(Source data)
* * *
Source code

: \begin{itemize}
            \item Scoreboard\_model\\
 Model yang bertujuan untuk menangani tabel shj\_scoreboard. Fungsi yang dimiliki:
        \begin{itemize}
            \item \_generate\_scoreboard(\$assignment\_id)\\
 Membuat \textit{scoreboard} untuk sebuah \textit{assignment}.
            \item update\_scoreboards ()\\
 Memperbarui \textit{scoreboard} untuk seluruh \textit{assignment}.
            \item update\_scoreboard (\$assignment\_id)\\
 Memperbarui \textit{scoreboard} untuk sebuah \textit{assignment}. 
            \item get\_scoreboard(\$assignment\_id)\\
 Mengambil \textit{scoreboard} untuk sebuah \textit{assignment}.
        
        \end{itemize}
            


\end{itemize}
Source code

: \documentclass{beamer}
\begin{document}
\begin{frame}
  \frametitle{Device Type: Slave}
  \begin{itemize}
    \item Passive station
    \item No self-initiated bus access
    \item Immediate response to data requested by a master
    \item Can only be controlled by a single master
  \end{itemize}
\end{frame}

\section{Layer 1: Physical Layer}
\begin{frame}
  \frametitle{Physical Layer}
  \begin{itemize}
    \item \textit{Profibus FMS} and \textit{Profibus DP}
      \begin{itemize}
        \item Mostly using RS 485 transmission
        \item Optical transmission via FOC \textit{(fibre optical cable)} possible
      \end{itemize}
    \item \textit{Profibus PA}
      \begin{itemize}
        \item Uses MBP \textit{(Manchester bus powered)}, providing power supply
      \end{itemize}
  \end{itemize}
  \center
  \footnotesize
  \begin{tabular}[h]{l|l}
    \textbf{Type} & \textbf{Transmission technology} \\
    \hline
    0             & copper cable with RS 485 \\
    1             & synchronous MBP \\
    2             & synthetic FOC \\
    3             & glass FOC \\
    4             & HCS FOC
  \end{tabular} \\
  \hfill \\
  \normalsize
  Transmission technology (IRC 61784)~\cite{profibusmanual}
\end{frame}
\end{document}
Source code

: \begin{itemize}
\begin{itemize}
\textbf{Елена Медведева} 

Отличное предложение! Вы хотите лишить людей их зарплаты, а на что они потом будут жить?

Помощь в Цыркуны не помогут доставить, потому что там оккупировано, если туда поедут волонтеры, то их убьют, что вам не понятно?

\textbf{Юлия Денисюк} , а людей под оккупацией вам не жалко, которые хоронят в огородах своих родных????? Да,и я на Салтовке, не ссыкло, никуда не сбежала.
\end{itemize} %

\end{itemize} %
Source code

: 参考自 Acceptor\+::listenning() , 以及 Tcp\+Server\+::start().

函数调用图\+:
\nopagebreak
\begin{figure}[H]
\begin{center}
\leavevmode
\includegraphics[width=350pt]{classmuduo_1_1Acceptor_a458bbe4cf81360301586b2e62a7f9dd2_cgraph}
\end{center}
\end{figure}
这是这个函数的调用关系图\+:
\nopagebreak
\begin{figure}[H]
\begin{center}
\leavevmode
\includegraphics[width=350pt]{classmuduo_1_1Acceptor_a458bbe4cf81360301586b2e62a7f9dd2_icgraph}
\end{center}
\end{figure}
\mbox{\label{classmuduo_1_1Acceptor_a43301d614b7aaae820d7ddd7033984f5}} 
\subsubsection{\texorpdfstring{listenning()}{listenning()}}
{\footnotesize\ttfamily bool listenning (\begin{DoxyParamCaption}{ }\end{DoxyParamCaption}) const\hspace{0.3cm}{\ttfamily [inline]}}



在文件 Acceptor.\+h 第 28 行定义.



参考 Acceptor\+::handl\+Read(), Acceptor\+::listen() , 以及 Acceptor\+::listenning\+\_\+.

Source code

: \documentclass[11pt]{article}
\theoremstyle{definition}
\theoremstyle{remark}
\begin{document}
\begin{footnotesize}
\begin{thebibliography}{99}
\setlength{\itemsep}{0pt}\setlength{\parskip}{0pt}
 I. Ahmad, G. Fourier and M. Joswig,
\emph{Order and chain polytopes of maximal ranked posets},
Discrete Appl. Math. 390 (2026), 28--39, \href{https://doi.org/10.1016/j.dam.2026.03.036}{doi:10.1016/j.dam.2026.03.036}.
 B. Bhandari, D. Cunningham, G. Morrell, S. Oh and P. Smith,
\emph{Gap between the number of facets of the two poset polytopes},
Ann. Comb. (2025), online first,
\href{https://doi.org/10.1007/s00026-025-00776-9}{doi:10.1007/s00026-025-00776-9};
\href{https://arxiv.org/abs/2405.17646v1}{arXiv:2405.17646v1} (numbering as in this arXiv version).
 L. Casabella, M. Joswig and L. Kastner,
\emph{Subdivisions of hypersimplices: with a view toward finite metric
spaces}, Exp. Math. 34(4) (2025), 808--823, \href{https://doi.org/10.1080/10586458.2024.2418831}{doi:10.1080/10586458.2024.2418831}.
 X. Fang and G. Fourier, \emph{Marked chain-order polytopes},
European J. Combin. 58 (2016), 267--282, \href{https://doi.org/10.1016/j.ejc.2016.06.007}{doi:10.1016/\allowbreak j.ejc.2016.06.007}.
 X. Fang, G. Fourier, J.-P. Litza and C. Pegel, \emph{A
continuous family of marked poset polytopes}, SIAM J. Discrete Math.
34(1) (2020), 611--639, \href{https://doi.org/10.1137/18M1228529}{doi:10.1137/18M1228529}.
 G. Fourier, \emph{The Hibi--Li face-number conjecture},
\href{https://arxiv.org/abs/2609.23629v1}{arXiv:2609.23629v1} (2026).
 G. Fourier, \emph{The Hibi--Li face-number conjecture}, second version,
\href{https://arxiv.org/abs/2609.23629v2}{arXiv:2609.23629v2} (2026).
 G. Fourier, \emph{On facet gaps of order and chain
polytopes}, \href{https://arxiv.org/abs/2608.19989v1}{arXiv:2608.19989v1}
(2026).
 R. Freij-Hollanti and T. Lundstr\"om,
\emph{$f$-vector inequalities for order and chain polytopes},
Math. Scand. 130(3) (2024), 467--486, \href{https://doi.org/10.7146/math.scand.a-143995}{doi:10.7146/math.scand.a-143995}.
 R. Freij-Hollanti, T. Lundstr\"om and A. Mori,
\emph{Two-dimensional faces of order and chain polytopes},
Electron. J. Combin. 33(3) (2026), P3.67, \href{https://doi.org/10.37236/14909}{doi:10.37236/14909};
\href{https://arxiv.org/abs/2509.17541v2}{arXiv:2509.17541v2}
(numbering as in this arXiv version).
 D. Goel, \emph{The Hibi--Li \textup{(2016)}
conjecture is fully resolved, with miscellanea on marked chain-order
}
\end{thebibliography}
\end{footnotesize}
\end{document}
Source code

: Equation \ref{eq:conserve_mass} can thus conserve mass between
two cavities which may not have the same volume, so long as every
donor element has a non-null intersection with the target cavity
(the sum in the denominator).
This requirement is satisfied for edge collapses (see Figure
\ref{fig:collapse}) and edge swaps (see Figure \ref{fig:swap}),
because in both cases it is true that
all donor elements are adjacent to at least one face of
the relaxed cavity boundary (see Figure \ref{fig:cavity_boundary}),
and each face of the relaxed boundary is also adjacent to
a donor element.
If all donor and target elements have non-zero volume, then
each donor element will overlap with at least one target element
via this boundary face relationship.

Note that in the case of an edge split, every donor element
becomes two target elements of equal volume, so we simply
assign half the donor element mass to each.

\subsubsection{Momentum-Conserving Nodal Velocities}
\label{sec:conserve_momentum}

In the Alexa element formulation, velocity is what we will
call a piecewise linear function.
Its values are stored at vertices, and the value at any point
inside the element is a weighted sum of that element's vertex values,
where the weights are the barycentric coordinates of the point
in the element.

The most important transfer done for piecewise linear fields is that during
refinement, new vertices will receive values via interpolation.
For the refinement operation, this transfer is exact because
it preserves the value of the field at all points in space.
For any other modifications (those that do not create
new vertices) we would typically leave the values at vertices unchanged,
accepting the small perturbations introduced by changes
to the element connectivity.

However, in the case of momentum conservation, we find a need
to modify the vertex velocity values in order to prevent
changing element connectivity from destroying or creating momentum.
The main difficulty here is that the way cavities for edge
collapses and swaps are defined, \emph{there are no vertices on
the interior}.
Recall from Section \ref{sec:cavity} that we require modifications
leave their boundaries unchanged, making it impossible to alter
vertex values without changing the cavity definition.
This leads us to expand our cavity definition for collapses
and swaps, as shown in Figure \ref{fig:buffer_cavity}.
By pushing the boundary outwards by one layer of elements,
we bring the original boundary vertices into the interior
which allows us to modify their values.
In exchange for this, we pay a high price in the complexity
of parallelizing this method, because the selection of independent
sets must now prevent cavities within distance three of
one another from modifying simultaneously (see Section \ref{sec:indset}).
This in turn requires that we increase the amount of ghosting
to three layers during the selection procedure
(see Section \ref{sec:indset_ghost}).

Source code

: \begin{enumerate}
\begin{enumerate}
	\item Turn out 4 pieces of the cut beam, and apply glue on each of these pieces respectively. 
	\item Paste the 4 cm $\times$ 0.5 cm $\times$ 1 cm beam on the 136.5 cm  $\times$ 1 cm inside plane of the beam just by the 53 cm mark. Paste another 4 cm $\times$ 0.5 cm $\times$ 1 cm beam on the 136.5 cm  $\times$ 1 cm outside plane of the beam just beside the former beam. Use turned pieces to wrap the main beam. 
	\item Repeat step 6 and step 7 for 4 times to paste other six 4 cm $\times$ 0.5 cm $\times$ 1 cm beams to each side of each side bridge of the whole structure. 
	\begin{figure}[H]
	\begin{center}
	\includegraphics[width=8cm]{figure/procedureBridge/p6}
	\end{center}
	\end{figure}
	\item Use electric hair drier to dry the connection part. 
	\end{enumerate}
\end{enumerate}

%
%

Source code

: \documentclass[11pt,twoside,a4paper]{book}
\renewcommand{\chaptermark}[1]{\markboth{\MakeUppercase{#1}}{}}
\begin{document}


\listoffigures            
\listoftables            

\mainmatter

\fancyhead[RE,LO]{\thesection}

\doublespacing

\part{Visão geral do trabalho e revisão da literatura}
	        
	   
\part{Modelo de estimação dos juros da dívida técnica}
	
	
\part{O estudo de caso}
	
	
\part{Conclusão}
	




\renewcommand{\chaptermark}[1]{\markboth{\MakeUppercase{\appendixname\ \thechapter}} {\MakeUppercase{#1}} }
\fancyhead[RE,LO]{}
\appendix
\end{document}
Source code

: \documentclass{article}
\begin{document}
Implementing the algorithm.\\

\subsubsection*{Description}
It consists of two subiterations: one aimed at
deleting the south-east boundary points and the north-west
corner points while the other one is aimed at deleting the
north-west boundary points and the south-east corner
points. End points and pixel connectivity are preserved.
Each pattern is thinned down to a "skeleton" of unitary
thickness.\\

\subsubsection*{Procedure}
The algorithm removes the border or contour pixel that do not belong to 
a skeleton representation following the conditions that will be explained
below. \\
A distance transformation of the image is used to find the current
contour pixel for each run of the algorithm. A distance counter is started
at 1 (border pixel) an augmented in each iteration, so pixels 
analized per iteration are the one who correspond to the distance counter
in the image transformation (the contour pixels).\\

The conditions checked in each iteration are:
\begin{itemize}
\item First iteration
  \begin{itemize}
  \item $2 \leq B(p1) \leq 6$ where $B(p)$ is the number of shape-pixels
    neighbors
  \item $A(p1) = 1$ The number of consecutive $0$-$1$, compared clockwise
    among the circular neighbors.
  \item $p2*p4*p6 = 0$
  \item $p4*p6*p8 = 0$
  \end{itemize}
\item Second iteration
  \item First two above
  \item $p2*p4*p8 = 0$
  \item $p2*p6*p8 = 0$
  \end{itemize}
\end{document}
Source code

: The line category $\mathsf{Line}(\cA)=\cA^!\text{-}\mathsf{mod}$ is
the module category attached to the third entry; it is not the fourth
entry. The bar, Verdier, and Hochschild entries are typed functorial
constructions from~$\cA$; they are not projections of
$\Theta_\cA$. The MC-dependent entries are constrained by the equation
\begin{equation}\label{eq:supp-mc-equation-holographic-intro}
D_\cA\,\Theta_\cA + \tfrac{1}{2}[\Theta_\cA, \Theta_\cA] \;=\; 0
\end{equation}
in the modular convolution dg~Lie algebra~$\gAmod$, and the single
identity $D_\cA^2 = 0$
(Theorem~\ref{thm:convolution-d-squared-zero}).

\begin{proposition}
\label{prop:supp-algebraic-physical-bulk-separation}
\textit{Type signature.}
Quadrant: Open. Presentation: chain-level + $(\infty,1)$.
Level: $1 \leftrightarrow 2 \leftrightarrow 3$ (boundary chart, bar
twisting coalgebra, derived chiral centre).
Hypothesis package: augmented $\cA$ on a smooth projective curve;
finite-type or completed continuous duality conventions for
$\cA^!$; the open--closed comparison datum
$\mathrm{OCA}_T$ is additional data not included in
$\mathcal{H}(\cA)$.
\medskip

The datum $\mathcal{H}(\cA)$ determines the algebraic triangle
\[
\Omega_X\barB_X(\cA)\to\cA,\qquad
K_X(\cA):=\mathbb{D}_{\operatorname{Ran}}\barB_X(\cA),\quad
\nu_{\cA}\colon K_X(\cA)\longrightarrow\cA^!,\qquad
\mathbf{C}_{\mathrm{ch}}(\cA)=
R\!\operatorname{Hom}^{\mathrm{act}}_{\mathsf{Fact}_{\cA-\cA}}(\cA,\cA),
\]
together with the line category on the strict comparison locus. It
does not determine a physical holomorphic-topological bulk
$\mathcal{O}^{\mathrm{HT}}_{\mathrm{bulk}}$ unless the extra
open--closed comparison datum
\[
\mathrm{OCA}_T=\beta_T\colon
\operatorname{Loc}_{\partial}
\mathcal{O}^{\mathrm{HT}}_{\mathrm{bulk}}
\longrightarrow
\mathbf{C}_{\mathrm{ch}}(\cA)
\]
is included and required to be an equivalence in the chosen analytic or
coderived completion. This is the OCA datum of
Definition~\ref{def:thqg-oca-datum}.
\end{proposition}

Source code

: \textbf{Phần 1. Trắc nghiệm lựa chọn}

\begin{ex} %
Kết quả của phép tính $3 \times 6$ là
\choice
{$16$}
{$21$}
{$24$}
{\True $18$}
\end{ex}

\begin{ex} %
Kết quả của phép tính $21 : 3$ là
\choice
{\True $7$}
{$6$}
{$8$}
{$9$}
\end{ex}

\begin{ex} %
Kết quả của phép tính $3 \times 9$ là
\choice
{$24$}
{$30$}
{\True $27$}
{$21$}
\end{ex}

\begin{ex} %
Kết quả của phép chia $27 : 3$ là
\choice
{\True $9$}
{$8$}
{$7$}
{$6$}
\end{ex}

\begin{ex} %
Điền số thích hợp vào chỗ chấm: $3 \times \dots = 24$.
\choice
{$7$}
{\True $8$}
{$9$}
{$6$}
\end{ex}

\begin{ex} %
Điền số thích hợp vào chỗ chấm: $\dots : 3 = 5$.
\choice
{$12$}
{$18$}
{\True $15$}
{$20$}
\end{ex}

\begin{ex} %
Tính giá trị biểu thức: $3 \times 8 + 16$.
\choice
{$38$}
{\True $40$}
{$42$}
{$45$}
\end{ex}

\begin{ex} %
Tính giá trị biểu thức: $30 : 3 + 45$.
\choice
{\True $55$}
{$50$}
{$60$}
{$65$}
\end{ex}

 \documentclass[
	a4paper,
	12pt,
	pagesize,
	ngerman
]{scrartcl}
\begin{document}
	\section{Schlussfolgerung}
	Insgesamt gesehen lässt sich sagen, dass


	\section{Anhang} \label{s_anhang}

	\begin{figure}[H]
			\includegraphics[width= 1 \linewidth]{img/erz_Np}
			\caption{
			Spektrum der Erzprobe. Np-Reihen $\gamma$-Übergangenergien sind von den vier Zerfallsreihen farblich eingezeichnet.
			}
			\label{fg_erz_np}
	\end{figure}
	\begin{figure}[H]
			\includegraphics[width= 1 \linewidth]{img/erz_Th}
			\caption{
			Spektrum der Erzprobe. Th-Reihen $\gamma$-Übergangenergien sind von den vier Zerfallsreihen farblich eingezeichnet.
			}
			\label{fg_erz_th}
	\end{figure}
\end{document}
* * *
▶ _Problem to solve_
Take the lines above from the one containing "Recall from Section" down to the one containing "the main beam.", and transcribe them exactly, both ends included.

▶ _Response_
Recall from Section \ref{sec:cavity} that we require modifications
leave their boundaries unchanged, making it impossible to alter
vertex values without changing the cavity definition.
This leads us to expand our cavity definition for collapses
and swaps, as shown in Figure \ref{fig:buffer_cavity}.
By pushing the boundary outwards by one layer of elements,
we bring the original boundary vertices into the interior
which allows us to modify their values.
In exchange for this, we pay a high price in the complexity
of parallelizing this method, because the selection of independent
sets must now prevent cavities within distance three of
one another from modifying simultaneously (see Section \ref{sec:indset}).
This in turn requires that we increase the amount of ghosting
to three layers during the selection procedure
(see Section \ref{sec:indset_ghost}).

Source code

: \begin{enumerate}
\begin{enumerate}
	\item Turn out 4 pieces of the cut beam, and apply glue on each of these pieces respectively. 
	\item Paste the 4 cm $\times$ 0.5 cm $\times$ 1 cm beam on the 136.5 cm  $\times$ 1 cm inside plane of the beam just by the 53 cm mark. Paste another 4 cm $\times$ 0.5 cm $\times$ 1 cm beam on the 136.5 cm  $\times$ 1 cm outside plane of the beam just beside the former beam. Use turned pieces to wrap the main beam. 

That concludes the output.